Some of these NDAs have been broken inadvertently during the course of dubious lawsuits filed by former Trump associates against journalists. In other cases, the DOJ itself has gotten involved, trying to invoke possibly non-existent agreements with the government to block publications by former Trump staffers.
Now, a former Trump campaign staffer is in court challenging the legality of the NDA she signed when managing phone banks for Trump before moving up to be his director of Hispanic engagement. She argues the NDAs serve no purpose but to block speech critical of her former employer. (Non-paywalled version here.)
In the complaint, Ms. Denson’s attorneys argue that the campaign’s nondisclosure agreement, which all staffers were required to sign, “is wildly broad, prohibiting a vast array of speech about a candidate for the highest office and the current President of the United States—forever. And the campaign has repeatedly invoked its prohibitions in an effort to chill truthful political speech it dislikes.”

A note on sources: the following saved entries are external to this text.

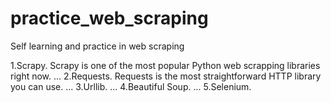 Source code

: # practice_web_scraping

Self learning and practice in web scraping

1.Scrapy. Scrapy is one of the most popular Python web scrapping libraries right now. ...
2.Requests. Requests is the most straightforward HTTP library you can use. ...
3.Urllib. ...
4.Beautiful Soup. ...
5.Selenium.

As is the case with any agreement, people can voluntarily give up some of their rights (in this case, free speech) in exchange for employment. But there’s more to it than simply preventing the release of any information Trump might want to remain secret. It also says everyone who signed one must continue to play nice in perpetuity.[I]t contains a nondisparagement clause that prevents staffers from ever demeaning or disparaging the president, his family or his companies.

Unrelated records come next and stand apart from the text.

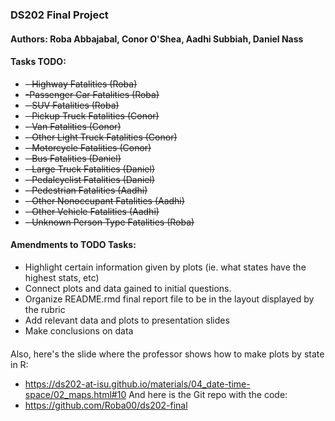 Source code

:### DS202 Final Project

#### Authors: Roba Abbajabal, Conor O'Shea, Aadhi Subbiah, Daniel Nass

#### Tasks TODO:

- ~~- Highway Fatalities (Roba)~~
- ~~-Passenger Car Fatalities (Roba)~~
- ~~- SUV Fatalities (Roba)~~
- ~~- Pickup Truck Fatalities (Conor)~~
- ~~- Van Fatalities (Conor)~~
- ~~- Other Light Truck Fatalities (Conor)~~
- ~~- Motorcycle Fatalities (Conor)~~
- ~~- Bus Fatalities (Daniel)~~
- ~~- Large Truck Fatalities (Daniel)~~
- ~~- Pedalcyclist Fatalities (Daniel)~~
- ~~- Pedestrian Fatalities (Aadhi)~~
- ~~- Other Nonoccupant Fatalities (Aadhi)~~
- ~~- Other Vehicle Fatalities (Aadhi)~~
- ~~- Unknown Person Type Fatalities (Roba)~~

#### Amendments to TODO Tasks:

- Highlight certain information given by plots (ie. what states have the highest stats, etc)
- Connect plots and data gained to initial questions.
- Organize README.rmd final report file to be in the layout displayed by the rubric
- Add relevant data and plots to presentation slides
- Make conclusions on data

####

Also, here's the slide where the professor shows how to make plots by state in R:
- https://ds202-at-isu.github.io/materials/04_date-time-space/02_maps.html#10
And here is the Git repo with the code:
- https://github.com/Roba00/ds202-final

Denson is arguing this violates the state’s contract law, as well as her free speech rights under both the New York constitution and under the First Amendment. And it will probably be greeted with a strong defense from the Trump campaign, given the fact that Denson has already sued the Trump campaign for allegedly subjecting her to sexual discrimination and slander. That lawsuit, filed in 2017, has led directly to this legal challenge of the NDA itself, which Trump lawyers say Denson violated when she filed her discrimination lawsuit.

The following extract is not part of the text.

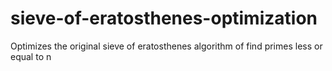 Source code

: # sieve-of-eratosthenes-optimization
Optimizes the original sieve of eratosthenes algorithm of find primes less or equal to n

NDAs may be common but they’re never as necessary as those forcing them on employees think they are. Campaign staffers may have access to a lot of information candidates may not want to see released, but a lifelong gag isn’t the only way to handle this. The Wall Street Journal reports the Biden campaign does not require staffers to sign NDAs, indicating it’s possible to run a presidential campaign without swearing everyone to secrecy.
If this challenge is successful, it will be a nightmare for Trump and his campaign team. Very rarely has any former staffer or employee stepped forward with anything positive to say about the President. The criticism tends to flow faster now, given the turnover rate in the White House. Not every NDA is foisted on employees by bad employers, but a lot of them are. And when the employer ends up being the leader of the free world, it makes little sense for the man up top to continue to insist former employees can’t have full access to their rights.